Factual and Procedural Background
1.
The practice of order flow payments
Schwab is a national discount securities brokerage firm which appellant used as his broker for the buying and selling of securities. When a customer authorizes Schwab to buy or sell securities, Schwab directs or routes the order to an exchange, a wholesale securities dealer or a “market maker.” Schwab charges a commission to its customer for its services. In a practice which became prevalent in the 1960’s and now is widespread in the industry, the wholesale dealers or market makers may give monetary and nonmonetary incentives to brokers such as Schwab to attract their business. Some incentives are in the form of credits, reciprocal privileges and other services, but most of these incentives are given in amounts proportionate to the numbers of shares in the orders, that is a few pennies per share.
(Dahl
v.
Charles Schwab & Co., Inc.
(Minn. 1996) 545 N.W.2d 918;
Shulick
v.
PaineWebber, Inc.
(Pa.Super.Ct. 1997) 700 A.2d 534.) These payments, known as “order flow payments” are now so prevalent that they can amount to millions of dollars per dealer. Moreover, with the advent of computer advances and automated trading systems, the practice of making order flow payments has become large scale and complex.

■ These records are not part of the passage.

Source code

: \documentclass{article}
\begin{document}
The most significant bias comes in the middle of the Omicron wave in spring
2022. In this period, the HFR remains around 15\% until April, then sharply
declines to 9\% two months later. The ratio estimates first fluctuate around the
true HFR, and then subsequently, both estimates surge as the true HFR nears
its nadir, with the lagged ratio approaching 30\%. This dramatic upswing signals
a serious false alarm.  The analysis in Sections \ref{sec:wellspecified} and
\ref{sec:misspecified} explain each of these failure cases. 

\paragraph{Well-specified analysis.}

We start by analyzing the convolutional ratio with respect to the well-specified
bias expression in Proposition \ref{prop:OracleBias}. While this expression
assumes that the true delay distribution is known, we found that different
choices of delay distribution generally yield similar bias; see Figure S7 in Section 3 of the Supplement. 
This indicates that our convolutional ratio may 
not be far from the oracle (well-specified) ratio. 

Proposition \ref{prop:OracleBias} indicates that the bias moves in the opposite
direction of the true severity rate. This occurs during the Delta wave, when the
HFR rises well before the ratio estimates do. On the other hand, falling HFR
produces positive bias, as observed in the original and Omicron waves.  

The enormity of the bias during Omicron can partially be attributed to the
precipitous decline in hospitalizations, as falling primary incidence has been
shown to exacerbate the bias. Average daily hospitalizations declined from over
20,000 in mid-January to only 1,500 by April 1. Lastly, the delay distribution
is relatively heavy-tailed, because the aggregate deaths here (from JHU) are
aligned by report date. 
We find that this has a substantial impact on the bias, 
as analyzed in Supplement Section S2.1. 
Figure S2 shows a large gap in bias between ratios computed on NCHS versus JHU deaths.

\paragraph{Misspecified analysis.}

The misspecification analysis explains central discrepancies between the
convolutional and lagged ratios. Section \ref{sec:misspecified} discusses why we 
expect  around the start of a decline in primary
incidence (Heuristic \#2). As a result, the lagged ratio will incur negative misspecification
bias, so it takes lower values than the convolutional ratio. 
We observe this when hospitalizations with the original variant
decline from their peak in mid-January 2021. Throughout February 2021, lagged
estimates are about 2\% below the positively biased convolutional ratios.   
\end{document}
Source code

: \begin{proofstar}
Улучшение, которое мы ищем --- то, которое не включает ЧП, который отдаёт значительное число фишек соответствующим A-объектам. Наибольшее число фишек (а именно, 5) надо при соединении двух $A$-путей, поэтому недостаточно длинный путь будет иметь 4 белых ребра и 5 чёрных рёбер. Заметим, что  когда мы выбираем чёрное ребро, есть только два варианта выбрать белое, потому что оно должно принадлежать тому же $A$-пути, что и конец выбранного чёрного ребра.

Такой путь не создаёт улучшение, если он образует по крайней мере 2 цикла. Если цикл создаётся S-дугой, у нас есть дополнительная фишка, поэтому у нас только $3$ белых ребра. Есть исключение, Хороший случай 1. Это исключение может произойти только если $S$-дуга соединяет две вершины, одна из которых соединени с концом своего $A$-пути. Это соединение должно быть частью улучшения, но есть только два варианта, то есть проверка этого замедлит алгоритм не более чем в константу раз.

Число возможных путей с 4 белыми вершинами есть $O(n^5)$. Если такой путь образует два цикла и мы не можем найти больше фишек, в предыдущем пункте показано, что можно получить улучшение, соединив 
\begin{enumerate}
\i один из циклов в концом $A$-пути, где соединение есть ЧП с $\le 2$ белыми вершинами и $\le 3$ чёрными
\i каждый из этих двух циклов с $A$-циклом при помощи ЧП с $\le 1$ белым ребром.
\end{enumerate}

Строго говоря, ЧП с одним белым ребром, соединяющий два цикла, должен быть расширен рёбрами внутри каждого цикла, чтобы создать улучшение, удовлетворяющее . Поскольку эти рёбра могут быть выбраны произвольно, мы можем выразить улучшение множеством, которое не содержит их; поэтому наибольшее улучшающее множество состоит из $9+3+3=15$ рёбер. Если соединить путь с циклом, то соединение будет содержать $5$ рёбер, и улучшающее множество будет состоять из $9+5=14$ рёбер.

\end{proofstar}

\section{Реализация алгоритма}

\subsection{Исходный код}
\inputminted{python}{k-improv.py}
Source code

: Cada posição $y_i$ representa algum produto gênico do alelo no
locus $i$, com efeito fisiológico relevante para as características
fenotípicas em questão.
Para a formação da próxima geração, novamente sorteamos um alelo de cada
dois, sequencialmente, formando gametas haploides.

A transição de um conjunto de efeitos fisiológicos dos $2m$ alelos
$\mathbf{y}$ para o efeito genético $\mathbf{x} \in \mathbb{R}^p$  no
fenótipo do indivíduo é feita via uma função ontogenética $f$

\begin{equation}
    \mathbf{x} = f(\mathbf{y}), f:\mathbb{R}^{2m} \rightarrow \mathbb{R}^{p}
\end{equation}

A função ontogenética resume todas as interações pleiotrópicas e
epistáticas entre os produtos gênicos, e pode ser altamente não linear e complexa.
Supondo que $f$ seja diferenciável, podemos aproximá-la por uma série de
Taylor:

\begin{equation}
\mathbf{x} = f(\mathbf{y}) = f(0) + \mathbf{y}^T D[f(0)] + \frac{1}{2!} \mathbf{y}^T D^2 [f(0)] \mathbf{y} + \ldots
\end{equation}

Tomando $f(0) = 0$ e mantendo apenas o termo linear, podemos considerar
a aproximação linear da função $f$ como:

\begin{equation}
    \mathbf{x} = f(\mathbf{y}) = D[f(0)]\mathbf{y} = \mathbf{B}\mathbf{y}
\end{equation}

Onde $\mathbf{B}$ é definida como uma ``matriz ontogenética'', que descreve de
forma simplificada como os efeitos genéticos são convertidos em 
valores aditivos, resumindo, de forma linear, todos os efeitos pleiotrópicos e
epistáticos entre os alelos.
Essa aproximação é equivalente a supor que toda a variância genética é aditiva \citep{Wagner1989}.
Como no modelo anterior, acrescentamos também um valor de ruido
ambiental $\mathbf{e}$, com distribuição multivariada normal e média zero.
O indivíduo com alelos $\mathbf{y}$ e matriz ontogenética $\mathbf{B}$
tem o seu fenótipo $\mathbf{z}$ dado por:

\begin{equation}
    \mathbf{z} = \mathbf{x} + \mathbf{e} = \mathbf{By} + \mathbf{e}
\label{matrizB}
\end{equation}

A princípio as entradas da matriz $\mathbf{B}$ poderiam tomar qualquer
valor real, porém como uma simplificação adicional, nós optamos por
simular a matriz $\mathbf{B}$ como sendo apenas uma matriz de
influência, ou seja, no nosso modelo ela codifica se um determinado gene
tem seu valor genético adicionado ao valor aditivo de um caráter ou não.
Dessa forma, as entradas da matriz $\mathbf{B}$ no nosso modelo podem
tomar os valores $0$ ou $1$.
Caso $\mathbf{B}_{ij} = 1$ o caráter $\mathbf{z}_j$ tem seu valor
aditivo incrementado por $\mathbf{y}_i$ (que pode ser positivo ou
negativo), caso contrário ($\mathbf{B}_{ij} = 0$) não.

Payments are measured in thousands of shares, and it is now difficult to ascertain what amounts are received for any individual transaction.
(Dahl
v.
Charles Schwab & Co., Inc.,
supra,
545 N.W.2d at p. 921;
Guice
v.
Charles Schwab & Co., Inc.
(1996) 89 N.Y.2d 31 [651 N.Y.S.2d 352, 674 N.E.2d 282, 284].)
2.
The nature of the complaint
Appellant’s complaint attacks the practice of order flow payments, claiming that the receipt of such remuneration by a broker is a violation of the broker’s fiduciary duties to its customers. The thrust of the complaint is that a broker which receives monetary and nonmonetary incentives from wholesale securities dealers will place its order with those dealers, without regard to the best interests of the customer. The complaint specifically deals with order flow payments received prior to October 2, 1995, since after that date, the Securities Exchange Commission (SEC) implemented new rules which specifically address the practice of order flow payments and the duties of brokers in disclosing such payments.

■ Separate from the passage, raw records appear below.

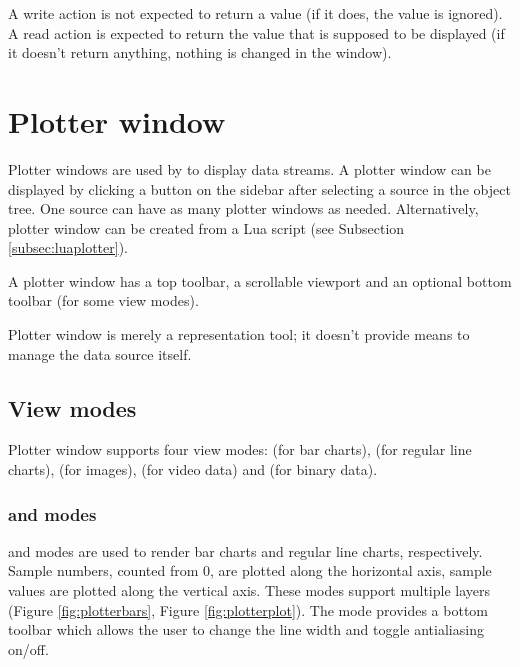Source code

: \documentclass[a4paper,12pt,twoside,extrafontsizes]{memoir}
\begin{document}
A write action is not expected to return a value (if it does, the value is ignored). A read action is expected to return the value that is supposed to be displayed (if it doesn't return anything, nothing is changed in the window).

\chapter{Plotter window}
\label{ch:plotter}

Plotter windows are used by  to display data streams. A plotter window can be displayed by clicking a  button on the sidebar after selecting a source in the object tree. One source can have as many plotter windows as needed. Alternatively, plotter window can be created from a Lua script (see Subsection \ref{subsec:luaplotter}).

A plotter window has a top toolbar, a scrollable viewport and an optional bottom toolbar (for some view modes).

Plotter window is merely a representation tool; it doesn't provide means to manage the data source itself.

\section{View modes}

Plotter window supports four view modes:  (for bar charts),  (for regular line charts),  (for images),  (for video data) and  (for binary data).

\subsection{ and  modes}

 and  modes are used to render bar charts and regular line charts, respectively. Sample numbers, counted from 0, are plotted along the horizontal axis, sample values are plotted along the vertical axis. These modes support multiple layers (Figure \ref{fig:plotterbars}, Figure \ref{fig:plotterplot}). The  mode provides a bottom toolbar which allows the user to change the line width and toggle antialiasing on/off.
\end{document}

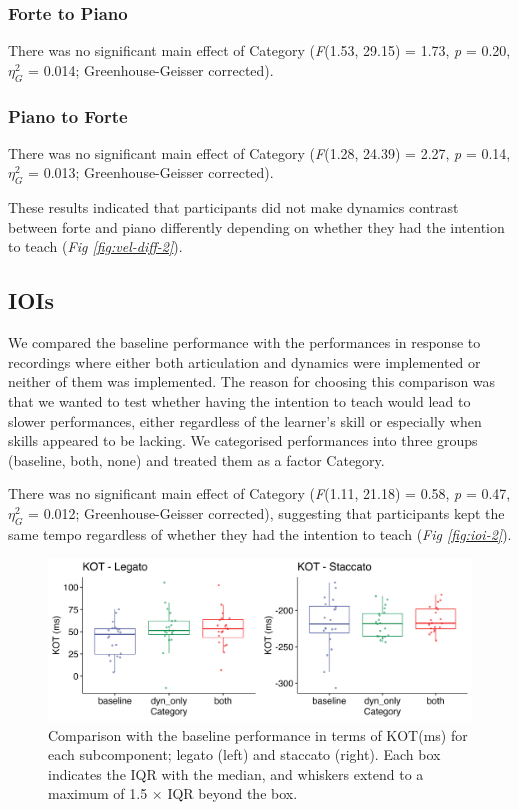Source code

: \documentclass[
  man,floatsintext]{apa6}
\begin{document}
\hypertarget{forte-to-piano-1}{%
\subsubsection{Forte to Piano}\label{forte-to-piano-1}}

There was no significant main effect of Category (\emph{F}(1.53, 29.15) = 1.73, \emph{p} = 0.20, \(\eta_G^2\) = 0.014; Greenhouse-Geisser corrected).

\hypertarget{piano-to-forte-1}{%
\subsubsection{Piano to Forte}\label{piano-to-forte-1}}

There was no significant main effect of Category (\emph{F}(1.28, 24.39) = 2.27, \emph{p} = 0.14, \(\eta_G^2\) = 0.013; Greenhouse-Geisser corrected).

These results indicated that participants did not make dynamics contrast between forte and piano differently depending on whether they had the intention to teach (\emph{Fig \ref{fig:vel-diff-2}}).

\hypertarget{iois-1}{%
\subsection{IOIs}\label{iois-1}}

We compared the baseline performance with the performances in response to recordings where either both articulation and dynamics were implemented or neither of them was implemented. The reason for choosing this comparison was that we wanted to test whether having the intention to teach would lead to slower performances, either regardless of the learner's skill or especially when skills appeared to be lacking. We categorised performances into three groups (baseline, both, none) and treated them as a factor Category.

There was no significant main effect of Category (\emph{F}(1.11, 21.18) = 0.58, \emph{p} = 0.47, \(\eta_G^2\) = 0.012; Greenhouse-Geisser corrected), suggesting that participants kept the same tempo regardless of whether they had the intention to teach (\emph{Fig \ref{fig:ioi-2}}).

\begin{figure}
\includegraphics[width=1\linewidth]{manuscript_files/figure-latex/plot-kot-2-1} \caption{\label{fig:kot-2}Comparison with the baseline performance in terms of KOT(ms) for each subcomponent; legato (left) and staccato (right). Each box indicates the IQR with the median, and whiskers extend to a maximum of 1.5 × IQR beyond the box.}\label{fig:plot-kot-2}
\end{figure}
\end{document}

As amended, the complaint states causes of action for: (1) breach of fiduciary duty of full disclosure; (2) breach of fiduciary duty to avoid self-dealing; (3) a common count for money had and received; and (4) breach of implied covenant of good faith and fair dealing. McKey seeks an accounting of all moneys and credits received by Schwab, damages including the amount of all order flow payments made to Schwab, a forfeiture of all commissions earned by Schwab on the affected transactions, and costs and attorneys fees.
3.
Old rule 10b-10
From 1977 through October 1995, SEC rule 10b-10 (17 C.F.R. § 240.10b-10(a)(7) (hereinafter old rule 10b-10)) provided, in relevant part: “It shall be unlawful for any broker or dealer to effect for or with the account of a customer any transaction in, or to induce the purchase or sale by such customer of, any security . . . unless such broker or dealer, at or before completion of such transaction,
gives or sends to such customer written notification
disclosing: . . . [^ . . . flQ (7) If he is acting as agent for such customer, for some other person, or for both such customer and some other person, HD ... HQ (iii)
The source and amount of any other remuneration received or to be received by him in connection with the transaction;
Provided, however, [t]hat if, in the case of a purchase, the broker was not participating in a distribution, or in the case of a sale, was not participating in a tender offer,
the written notification may state whether any other remuneration has been or will be received and that the source and amount of such other remuneration will be furnished upon written request of such customer. . .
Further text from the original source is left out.